Want to contribute to this project? Great! Please read our contributing guidelines before submitting an issue or a pull request.
We only accept pull requests on our GitHub repository!
We'd love to help you if you have any questions. You can contact us by sending an e-mail to dev@bitsensor.io or by using the contact info on our website.
This project is BSD Licensed with some modifications. Note that this only accounts for the ElastAlert Server, not ElastAlert itself (ElastAlert License).

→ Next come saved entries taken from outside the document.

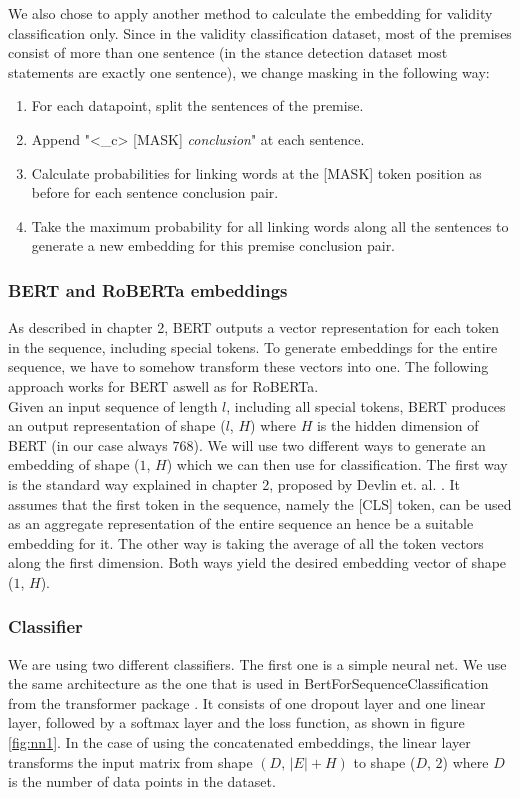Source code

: We also chose to apply another method to calculate the embedding for validity classification only. Since in the validity classification dataset, most of the premises consist of more than one sentence (in the stance detection dataset most statements are exactly one sentence), we change masking in the following way: \\
\begin{enumerate}
	\item For each datapoint, split the sentences of the premise.
	\item Append "<\_c> [MASK] \textit{conclusion}" at each sentence.
	\item Calculate probabilities for linking words at the [MASK] token position as before for each sentence conclusion pair.
	\item Take the maximum probability for all linking words along all the sentences to generate a new embedding for this premise conclusion pair.
\end{enumerate}

\subsubsection{BERT and RoBERTa embeddings} \label{sec:bertembeddings}
As described in chapter 2, BERT outputs a vector representation for each token in the sequence, including special tokens. To generate embeddings for the entire sequence, we have to somehow transform these vectors into one. The following approach works for BERT aswell as for RoBERTa.\\
Given an input sequence of length $l$, including all special tokens, BERT produces an output representation of shape ($l$, $H$) where $H$ is the hidden dimension of BERT (in our case always $768$). We will use two different ways to generate an embedding of shape ($1$, $H$) which we can then use for classification. The first way is the standard way explained in chapter 2, proposed by Devlin et. al. \cite{bert}. It assumes that the first token in the sequence, namely the [CLS] token, can be used as an aggregate representation of the entire sequence an hence be a suitable embedding for it. The other way is taking the average of all the token vectors along the first dimension. Both ways yield the desired embedding vector of shape ($1$, $H$).

\subsubsection{Classifier}
We are using two different classifiers. The first one is a simple neural net. We use the same architecture as the one that is used in BertForSequenceClassification from the transformer package \cite{bertimpl}. It consists of one dropout layer and one linear layer, followed by a softmax layer and the loss function, as shown in figure \ref{fig:nn1}. In the case of using the concatenated embeddings, the linear layer transforms the input matrix from shape $(D, \, |E| + H)$ to shape ($D$, $2$) where $D$ is the number of data points in the dataset. 

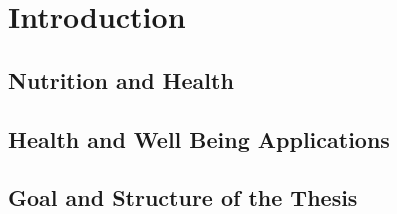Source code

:
\chapter{Introduction}\label{chapter:introduction}

\section{Nutrition and Health}
\section{Health and Well Being Applications}
\section{Goal and Structure of the Thesis}
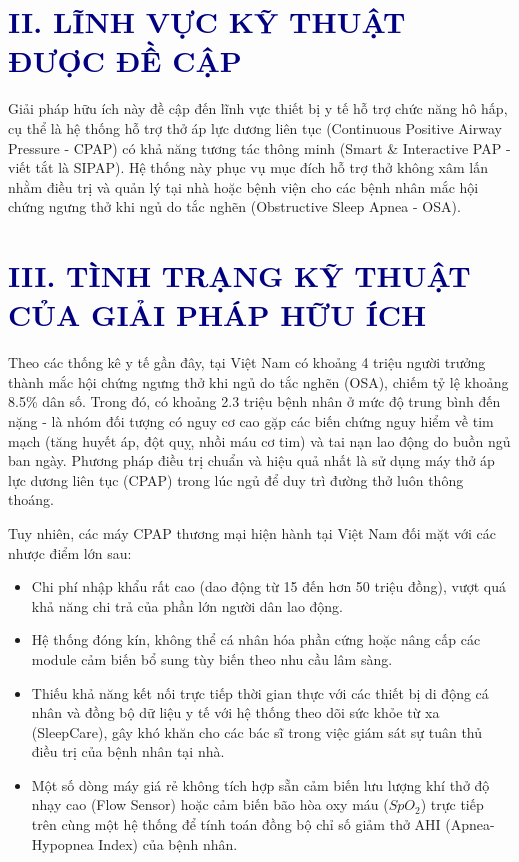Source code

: \documentclass[12pt,a4paper]{article}
\begin{document}
\section{\textcolor{navy}{II. LĨNH VỰC KỸ THUẬT ĐƯỢC ĐỀ CẬP}}
Giải pháp hữu ích này đề cập đến lĩnh vực thiết bị y tế hỗ trợ chức năng hô hấp, cụ thể là hệ thống hỗ trợ thở áp lực dương liên tục (Continuous Positive Airway Pressure - CPAP) có khả năng tương tác thông minh (Smart \& Interactive PAP - viết tắt là SIPAP). Hệ thống này phục vụ mục đích hỗ trợ thở không xâm lấn nhằm điều trị và quản lý tại nhà hoặc bệnh viện cho các bệnh nhân mắc hội chứng ngưng thở khi ngủ do tắc nghẽn (Obstructive Sleep Apnea - OSA).

\section{\textcolor{navy}{III. TÌNH TRẠNG KỸ THUẬT CỦA GIẢI PHÁP HỮU ÍCH}}
Theo các thống kê y tế gần đây, tại Việt Nam có khoảng 4 triệu người trưởng thành mắc hội chứng ngưng thở khi ngủ do tắc nghẽn (OSA), chiếm tỷ lệ khoảng 8.5\% dân số. Trong đó, có khoảng 2.3 triệu bệnh nhân ở mức độ trung bình đến nặng - là nhóm đối tượng có nguy cơ cao gặp các biến chứng nguy hiểm về tim mạch (tăng huyết áp, đột quỵ, nhồi máu cơ tim) và tai nạn lao động do buồn ngủ ban ngày. Phương pháp điều trị chuẩn và hiệu quả nhất là sử dụng máy thở áp lực dương liên tục (CPAP) trong lúc ngủ để duy trì đường thở luôn thông thoáng.

Tuy nhiên, các máy CPAP thương mại hiện hành tại Việt Nam đối mặt với các nhược điểm lớn sau:
\begin{itemize}
    \item Chi phí nhập khẩu rất cao (dao động từ 15 đến hơn 50 triệu đồng), vượt quá khả năng chi trả của phần lớn người dân lao động.
    \item Hệ thống đóng kín, không thể cá nhân hóa phần cứng hoặc nâng cấp các module cảm biến bổ sung tùy biến theo nhu cầu lâm sàng.
    \item Thiếu khả năng kết nối trực tiếp thời gian thực với các thiết bị di động cá nhân và đồng bộ dữ liệu y tế với hệ thống theo dõi sức khỏe từ xa (SleepCare), gây khó khăn cho các bác sĩ trong việc giám sát sự tuân thủ điều trị của bệnh nhân tại nhà.
    \item Một số dòng máy giá rẻ không tích hợp sẵn cảm biến lưu lượng khí thở độ nhạy cao (Flow Sensor) hoặc cảm biến bão hòa oxy máu ($SpO_2$) trực tiếp trên cùng một hệ thống để tính toán đồng bộ chỉ số giảm thở AHI (Apnea-Hypopnea Index) của bệnh nhân.
\end{itemize}
\end{document}
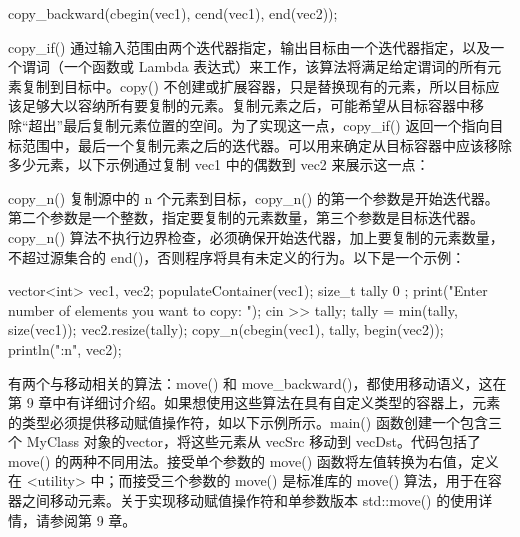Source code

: \begin{cpp}
copy_backward(cbegin(vec1), cend(vec1), end(vec2));
\end{cpp}

copy\_if() 通过输入范围由两个迭代器指定，输出目标由一个迭代器指定，以及一个谓词（一个函数或 Lambda 表达式）来工作，该算法将满足给定谓词的所有元素复制到目标中。copy() 不创建或扩展容器，只是替换现有的元素，所以目标应该足够大以容纳所有要复制的元素。复制元素之后，可能希望从目标容器中移除“超出”最后复制元素位置的空间。为了实现这一点，copy\_if() 返回一个指向目标范围中，最后一个复制元素之后的迭代器。可以用来确定从目标容器中应该移除多少元素，以下示例通过复制 vec1 中的偶数到 vec2 来展示这一点：


copy\_n() 复制源中的 n 个元素到目标，copy\_n() 的第一个参数是开始迭代器。第二个参数是一个整数，指定要复制的元素数量，第三个参数是目标迭代器。copy\_n() 算法不执行边界检查，必须确保开始迭代器，加上要复制的元素数量，不超过源集合的 end()，否则程序将具有未定义的行为。以下是一个示例：

\begin{cpp}
vector<int> vec1, vec2;
populateContainer(vec1);
size_t tally { 0 };
print("Enter number of elements you want to copy: ");
cin >> tally;
tally = min(tally, size(vec1));
vec2.resize(tally);
copy_n(cbegin(vec1), tally, begin(vec2));
println("{:n}", vec2);
\end{cpp}


有两个与移动相关的算法：move() 和 move\_backward()，都使用移动语义，这在第 9 章中有详细讨介绍。如果想使用这些算法在具有自定义类型的容器上，元素的类型必须提供移动赋值操作符，如以下示例所示。main() 函数创建一个包含三个 MyClass 对象的vector，将这些元素从 vecSrc 移动到 vecDst。代码包括了 move() 的两种不同用法。接受单个参数的 move() 函数将左值转换为右值，定义在 <utility> 中；而接受三个参数的 move() 是标准库的 move() 算法，用于在容器之间移动元素。关于实现移动赋值操作符和单参数版本 std::move() 的使用详情，请参阅第 9 章。

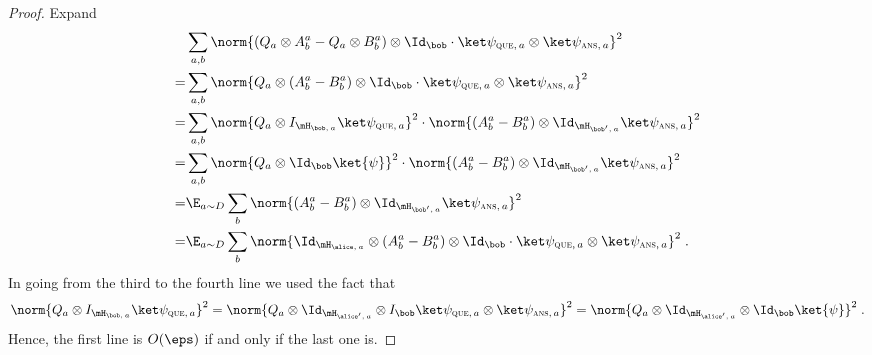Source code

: \begin{proof}
 Expand
  \begin{align*}
    & \sum_{a,b} \norm{ (Q_a \otimes A^a_b - Q_a \otimes B^a_b) \otimes
      \Id_{\bob} \cdot \sq \otimes \sa }^2\\
    = & \sum_{a,b} \norm{ Q_a \otimes (A^a_b -  B^a_b) \otimes
        \Id_{\bob} \cdot \sq \otimes \sa}^2\\
    = & \sum_{a, b} \norm{ Q_a \otimes I_{\hbq} \sq}^2 \cdot
        \norm{  (A^a_b -  B^a_b) \otimes \Id_{\hba} \sa }^2\\
	= & \sum_{a, b} \norm{ Q_a \otimes \Id_{\bob} \ket{\psi}}^2 \cdot
      \norm{  (A^a_b -  B^a_b) \otimes \Id_{\hba} \sa }^2\\
    = & \E_{a \sim D} \sum_{b}
        \norm{  (A^a_b -  B^a_b) \otimes \Id_{\hba} \sa }^2\\
    = & \E_{a \sim D} \sum_{b}
      \norm{  \Id_{\haq} \otimes (A^a_b -  B^a_b) \otimes
        \Id_{\bob} \cdot \sq \otimes \sa }^2\;.
  \end{align*}
  In going from the third to the fourth line we used the fact that
  \[
    \norm{ Q_a \otimes I_{\hbq} \sq }^2 =
    \norm{ Q_a \otimes \Id_{\haa} \otimes I_{\bob} \sq \otimes \sa }^2
    = \norm{ Q_a \otimes \Id_{\haa} \otimes \Id_{\bob} \ket{\psi} }^2\;.
  \]
  Hence, the first line is $O(\eps)$ if and only if the last one is.
\end{proof}


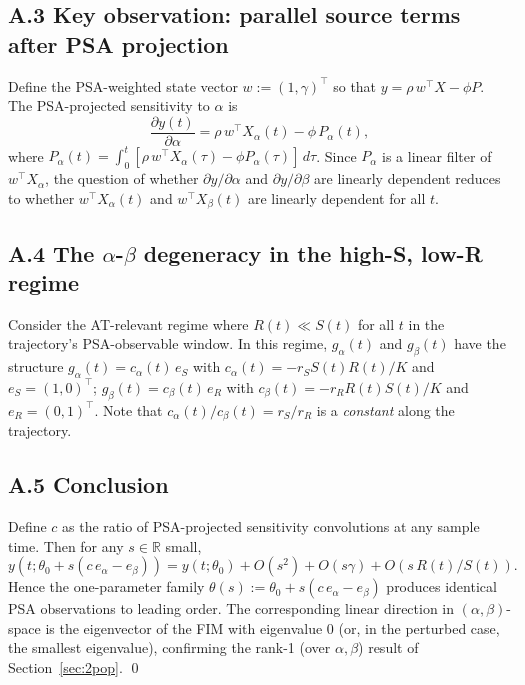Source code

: \documentclass[11pt]{article}
\newcommand{\R}{\mathbb{R}}
\begin{document}
\subsection*{A.3 Key observation: parallel source terms after PSA projection}

Define the PSA-weighted state vector $w := (1, \gamma)^\top$ so that
$y = \rho\, w^\top X - \phi P$. The PSA-projected sensitivity to $\alpha$ is
\begin{equation*}
\frac{\partial y(t)}{\partial \alpha} = \rho\, w^\top X_\alpha(t) - \phi\, P_\alpha(t),
\end{equation*}
where $P_\alpha(t) = \int_0^t [\rho\, w^\top X_\alpha(\tau) - \phi P_\alpha(\tau)]\, d\tau$.
Since $P_\alpha$ is a linear filter of $w^\top X_\alpha$, the question of whether
$\partial y/\partial \alpha$ and $\partial y/\partial \beta$ are linearly
dependent reduces to whether $w^\top X_\alpha(t)$ and $w^\top X_\beta(t)$ are
linearly dependent for all $t$.

\subsection*{A.4 The $\alpha$-$\beta$ degeneracy in the high-S, low-R regime}

Consider the AT-relevant regime where $R(t) \ll S(t)$ for all $t$ in the
trajectory's PSA-observable window. In this regime, $g_\alpha(t)$ and $g_\beta(t)$
have the structure $g_\alpha(t) = c_\alpha(t)\, e_S$ with
$c_\alpha(t) = -r_S S(t) R(t)/K$ and $e_S = (1, 0)^\top$;
$g_\beta(t) = c_\beta(t)\, e_R$ with $c_\beta(t) = -r_R R(t) S(t)/K$ and
$e_R = (0, 1)^\top$. Note that $c_\alpha(t) / c_\beta(t) = r_S / r_R$ is a
\emph{constant} along the trajectory.

\subsection*{A.5 Conclusion}

Define $c$ as the ratio of PSA-projected sensitivity convolutions at any sample
time. Then for any $s \in \R$ small,
\begin{equation*}
y(t; \theta_0 + s(c\, e_\alpha - e_\beta)) = y(t; \theta_0) + O(s^2) + O(s\gamma) + O(s\, R(t)/S(t)).
\end{equation*}
Hence the one-parameter family $\theta(s) := \theta_0 + s(c\, e_\alpha - e_\beta)$
produces identical PSA observations to leading order. The corresponding linear
direction in $(\alpha, \beta)$-space is the eigenvector of the FIM with
eigenvalue 0 (or, in the perturbed case, the smallest eigenvalue), confirming
the rank-1 (over $\alpha, \beta$) result of Section~\ref{sec:2pop}. \qed
\end{document}
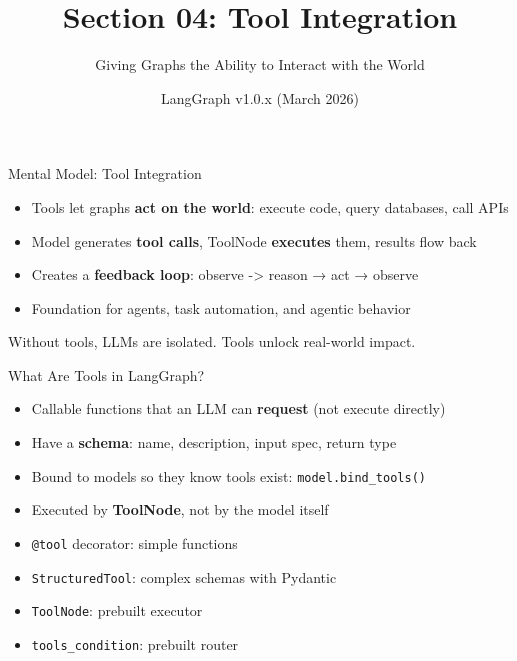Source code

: \documentclass[aspectratio=169,11pt]{beamer}
\title{Section 04: Tool Integration}
\subtitle{Giving Graphs the Ability to Interact with the World}
\author{LangGraph v1.0.x (March 2026)}
\date{}
\begin{document}
\frame{\titlepage}

\begin{frame}{Mental Model: Tool Integration}
  \begin{conceptbox}
    \setlength{\itemsep}{1pt}
    \begin{itemize}
      \item Tools let graphs \textbf{act on the world}: execute code, query databases, call APIs
      \item Model generates \textbf{tool calls}, ToolNode \textbf{executes} them, results flow back
      \item Creates a \textbf{feedback loop}: observe -> reason → act → observe
      \item Foundation for agents, task automation, and agentic behavior
    \end{itemize}
  \end{conceptbox}
  \vspace{0.1cm}
  \begin{tipbox}
    Without tools, LLMs are isolated. Tools unlock real-world impact.
  \end{tipbox}
\end{frame}

\begin{frame}{What Are Tools in LangGraph?}
  \begin{conceptbox}
    \setlength{\itemsep}{1pt}
    \begin{itemize}
      \item Callable functions that an LLM can \textbf{request} (not execute directly)
      \item Have a \textbf{schema}: name, description, input spec, return type
      \item Bound to models so they know tools exist: \texttt{model.bind\_tools()}
      \item Executed by \textbf{ToolNode}, not by the model itself
    \end{itemize}
  \end{conceptbox}
  \vspace{0.1cm}
  \begin{codebox}
    \setlength{\itemsep}{1pt}
    \begin{itemize}
      \item \texttt{@tool} decorator: simple functions
      \item \texttt{StructuredTool}: complex schemas with Pydantic
      \item \texttt{ToolNode}: prebuilt executor
      \item \texttt{tools\_condition}: prebuilt router
    \end{itemize}
  \end{codebox}
\end{frame}
\end{document}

We (BitSensor) do not have any rights over the original ElastAlert project from Yelp. We do not own any trademarks or copyright to the name "ElastAlert" (ElastAlert, however, does because of their Apache 2 license). We do own copyright over the source code of this project, as stated in our BSD license, which means the copyright notice below and as stated in the BSD license should be included in (merged / changed) distributions of this project. The BSD license also states that making promotional content using 'BitSensor' is prohibited. However we hereby grant permission to anyone who wants to use the phrases 'BitSensor ElastAlert Plugin', 'BitSensor Software' or 'BitSensor Alerting' in promotional content. Phrases like 'We use BitSensor' or 'We use BitSensor security' when only using our ElastAlert Server are forbidden.